Low-level brokerage without the need for a formal assessment or review of need should be excluded from 'Social care activities' and included in 'Information and early intervention'. An example of such brokerage would be signposting to services such as help with gardening or handyperson repairs.

Administration and public information costs

Expenditure on all aspects of administration of ‘Information and early intervention’ (in other words non-frontline activities with residents) should be included in ‘Commissioning and service delivery’. It should be excluded from ‘Information and early intervention’. 

The one exception to this is expenditure on public information about adult social care as part of information and advice. This includes leaflets and websites, as well as the (actual or estimated) expenditure on related communications or publication teams. All of these should be included in ‘Information and early intervention’ and excluded from ‘Commissioning and service delivery’.

Social Work Admin Support Team

Social work support is coded to social care activities.

Expenditure relating to redundancy

For non-attributable social care activities you should exclude expenditure associated with commissioning or infrastructure. This will apply to redundancy which is classified as infrastructure.

Redundancy relating to social care workers should be coded to social care activities unless a central fund has been earmarked due to service restructures.
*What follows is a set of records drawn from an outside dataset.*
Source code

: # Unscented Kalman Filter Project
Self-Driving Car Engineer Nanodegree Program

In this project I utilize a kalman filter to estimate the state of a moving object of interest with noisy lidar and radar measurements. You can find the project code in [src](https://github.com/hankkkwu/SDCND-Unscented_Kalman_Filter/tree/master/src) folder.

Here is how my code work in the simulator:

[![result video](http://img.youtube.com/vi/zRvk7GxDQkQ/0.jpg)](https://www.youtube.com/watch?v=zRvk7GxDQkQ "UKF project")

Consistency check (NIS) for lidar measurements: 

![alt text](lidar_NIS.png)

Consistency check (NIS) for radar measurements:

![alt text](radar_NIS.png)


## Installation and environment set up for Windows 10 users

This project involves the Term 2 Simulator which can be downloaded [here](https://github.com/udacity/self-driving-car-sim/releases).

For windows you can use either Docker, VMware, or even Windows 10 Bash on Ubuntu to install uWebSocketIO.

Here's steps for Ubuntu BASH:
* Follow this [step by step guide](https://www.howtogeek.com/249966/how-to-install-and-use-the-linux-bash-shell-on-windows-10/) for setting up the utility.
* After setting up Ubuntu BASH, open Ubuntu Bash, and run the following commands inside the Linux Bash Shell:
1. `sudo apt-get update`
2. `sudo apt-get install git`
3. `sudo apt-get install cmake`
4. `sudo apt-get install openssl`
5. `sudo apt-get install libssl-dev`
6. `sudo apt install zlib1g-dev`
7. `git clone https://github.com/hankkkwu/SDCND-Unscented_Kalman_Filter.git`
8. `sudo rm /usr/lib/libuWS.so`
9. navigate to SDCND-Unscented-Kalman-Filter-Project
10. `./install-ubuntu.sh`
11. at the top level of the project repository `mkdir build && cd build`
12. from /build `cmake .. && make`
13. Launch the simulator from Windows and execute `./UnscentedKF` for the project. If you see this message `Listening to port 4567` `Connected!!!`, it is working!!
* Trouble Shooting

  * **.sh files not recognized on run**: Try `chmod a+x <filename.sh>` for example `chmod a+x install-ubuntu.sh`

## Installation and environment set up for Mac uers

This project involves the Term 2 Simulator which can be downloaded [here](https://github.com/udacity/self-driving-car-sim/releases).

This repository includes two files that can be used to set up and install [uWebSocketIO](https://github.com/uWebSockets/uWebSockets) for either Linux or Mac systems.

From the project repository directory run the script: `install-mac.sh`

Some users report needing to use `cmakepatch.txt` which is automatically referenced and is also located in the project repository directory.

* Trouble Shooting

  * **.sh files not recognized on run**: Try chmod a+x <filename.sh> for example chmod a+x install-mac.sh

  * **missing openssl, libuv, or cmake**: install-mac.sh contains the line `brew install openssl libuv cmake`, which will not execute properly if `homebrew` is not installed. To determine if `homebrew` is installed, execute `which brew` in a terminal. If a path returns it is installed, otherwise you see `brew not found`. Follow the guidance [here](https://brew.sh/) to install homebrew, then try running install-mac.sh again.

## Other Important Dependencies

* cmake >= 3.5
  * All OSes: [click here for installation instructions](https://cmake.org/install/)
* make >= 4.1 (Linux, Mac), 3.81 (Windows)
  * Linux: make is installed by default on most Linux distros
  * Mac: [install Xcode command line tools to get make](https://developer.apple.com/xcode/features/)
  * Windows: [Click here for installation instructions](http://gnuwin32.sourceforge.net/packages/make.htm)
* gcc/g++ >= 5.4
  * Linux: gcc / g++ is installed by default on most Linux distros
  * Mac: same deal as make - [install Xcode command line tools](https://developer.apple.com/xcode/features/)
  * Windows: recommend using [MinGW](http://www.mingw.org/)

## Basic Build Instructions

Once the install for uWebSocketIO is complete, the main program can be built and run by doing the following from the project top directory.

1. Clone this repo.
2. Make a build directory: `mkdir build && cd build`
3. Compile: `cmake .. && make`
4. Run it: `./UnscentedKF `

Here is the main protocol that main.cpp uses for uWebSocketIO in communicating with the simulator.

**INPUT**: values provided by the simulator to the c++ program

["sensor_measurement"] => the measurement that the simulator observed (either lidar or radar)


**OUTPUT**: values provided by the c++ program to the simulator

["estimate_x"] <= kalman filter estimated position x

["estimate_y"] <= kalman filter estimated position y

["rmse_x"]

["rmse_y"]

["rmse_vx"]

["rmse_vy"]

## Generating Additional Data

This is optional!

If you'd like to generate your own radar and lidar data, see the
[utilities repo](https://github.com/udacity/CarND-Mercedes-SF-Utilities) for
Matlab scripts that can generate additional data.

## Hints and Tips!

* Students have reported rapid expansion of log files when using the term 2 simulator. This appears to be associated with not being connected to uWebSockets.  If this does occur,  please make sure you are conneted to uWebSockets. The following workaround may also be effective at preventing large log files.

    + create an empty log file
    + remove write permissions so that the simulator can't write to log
This will then form part of corporate overheads recharged in the usual way and included in the SSMSS column.

Capturing social support within the ASC-FR

Social support appears in both the long term and short term tables in SALT. There is no requirement for it to be broken down in such a way for the ASC-FR. You should therefore record the sum of long term and short term expenditure on social support in the appropriate lines within the Non SALT worksheet of the ASC-FR.

Expenditure on annual subscription for web software

Expenditure on your annual subscription for web software which provides information regarding social care services should be included in Information and Early Intervention on the Non-SALT Totals worksheet.

Preventative services provided to carers and new contacts

Preventative services provided to carers and new contacts should be included in Information and Early Intervention on the Non-SALT Totals worksheet.

Equipment and adaptations

These should be included as expenditure as part of Assistive Equipment and Technology on the Non-SALT Totals worksheet.

HIV preventative costs

Low-level prevention costs should be recorded under Information and Early Intervention.

All other HIV related costs will be coded within the relevant PSR. For example, if some clients require support with daily living, then this will be assigned as ‘physical support’.

Charging overheads

If overheads are not charged directly to a front-line service they should instead be quantified on the 'Commissioning and Service Delivery' line. Per SeRCOP, an effort should be made to apportion costs over the care headings on a proportional basis.

Overheads for costs of supporting adult social care delivery

If the costs relate to supporting the delivery of adult social care, then they should be included in 'Commissioning and Service Delivery'. If the costs relate to the direct provision of services to clients, then they should be included under the relevant Long Term/Short Term/Non-SALT measure in the SSMSS column.

Expenditure charged to the Commissioning and Service Delivery section of the Non SALT Totals

Back office functions such as ICT, HR, and Finance are overheads which may be directly or indirectly assigned to PSRs and should be included in the SSMSS column, so that the actual service cost for comparison purposes can be deduced. Details of what’s included in this section are included in part Commissioning and Service Delivery above.